### [Problem description]
An exact restatement is required. Cover only the lines of the records from the first through the line with "举例** | **典型应用场景**", and skip pictures.

(Saved data entries)
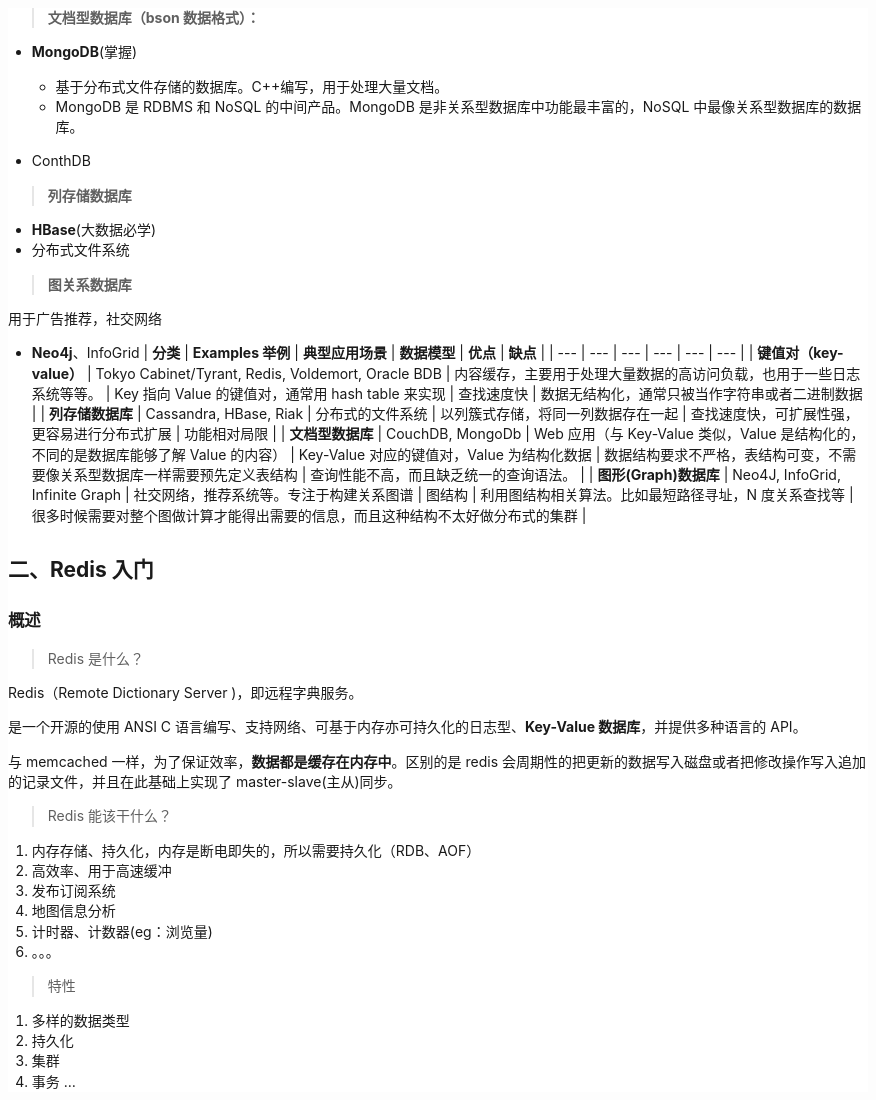 > **文档型数据库（bson 数据格式）：**

- **MongoDB**(掌握)

  - 基于分布式文件存储的数据库。C++编写，用于处理大量文档。
  - MongoDB 是 RDBMS 和 NoSQL 的中间产品。MongoDB 是非关系型数据库中功能最丰富的，NoSQL 中最像关系型数据库的数据库。

- ConthDB

> **列存储数据库**

- **HBase**(大数据必学)
- 分布式文件系统

> **图关系数据库**

用于广告推荐，社交网络

- **Neo4j**、InfoGrid
  | **分类** | **Examples 举例** | **典型应用场景** | **数据模型** | **优点** | **缺点** |
  | --- | --- | --- | --- | --- | --- |
  | **键值对（key-value）** | Tokyo Cabinet/Tyrant, Redis, Voldemort, Oracle BDB | 内容缓存，主要用于处理大量数据的高访问负载，也用于一些日志系统等等。 | Key 指向 Value 的键值对，通常用 hash table 来实现 | 查找速度快 | 数据无结构化，通常只被当作字符串或者二进制数据 |
  | **列存储数据库** | Cassandra, HBase, Riak | 分布式的文件系统 | 以列簇式存储，将同一列数据存在一起 | 查找速度快，可扩展性强，更容易进行分布式扩展 | 功能相对局限 |
  | **文档型数据库** | CouchDB, MongoDb | Web 应用（与 Key-Value 类似，Value 是结构化的，不同的是数据库能够了解 Value 的内容） | Key-Value 对应的键值对，Value 为结构化数据 | 数据结构要求不严格，表结构可变，不需要像关系型数据库一样需要预先定义表结构 | 查询性能不高，而且缺乏统一的查询语法。 |
  | **图形(Graph)数据库** | Neo4J, InfoGrid, Infinite Graph | 社交网络，推荐系统等。专注于构建关系图谱 | 图结构 | 利用图结构相关算法。比如最短路径寻址，N 度关系查找等 | 很多时候需要对整个图做计算才能得出需要的信息，而且这种结构不太好做分布式的集群 |

## 二、Redis 入门

### 概述

> Redis 是什么？

Redis（Remote Dictionary Server )，即远程字典服务。

是一个开源的使用 ANSI C 语言编写、支持网络、可基于内存亦可持久化的日志型、**Key-Value 数据库**，并提供多种语言的 API。

与 memcached 一样，为了保证效率，**数据都是缓存在内存中**。区别的是 redis 会周期性的把更新的数据写入磁盘或者把修改操作写入追加的记录文件，并且在此基础上实现了 master-slave(主从)同步。

> Redis 能该干什么？

1. 内存存储、持久化，内存是断电即失的，所以需要持久化（RDB、AOF）
2. 高效率、用于高速缓冲
3. 发布订阅系统
4. 地图信息分析
5. 计时器、计数器(eg：浏览量)
6. 。。。

> 特性

1.  多样的数据类型
2.  持久化
3.  集群
4.  事务
    …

### [Task output]
 > **文档型数据库（bson 数据格式）：**

- **MongoDB**(掌握)

  - 基于分布式文件存储的数据库。C++编写，用于处理大量文档。
  - MongoDB 是 RDBMS 和 NoSQL 的中间产品。MongoDB 是非关系型数据库中功能最丰富的，NoSQL 中最像关系型数据库的数据库。

- ConthDB

> **列存储数据库**

- **HBase**(大数据必学)
- 分布式文件系统

> **图关系数据库**

用于广告推荐，社交网络

- **Neo4j**、InfoGrid
  | **分类** | **Examples 举例** | **典型应用场景** | **数据模型** | **优点** | **缺点** |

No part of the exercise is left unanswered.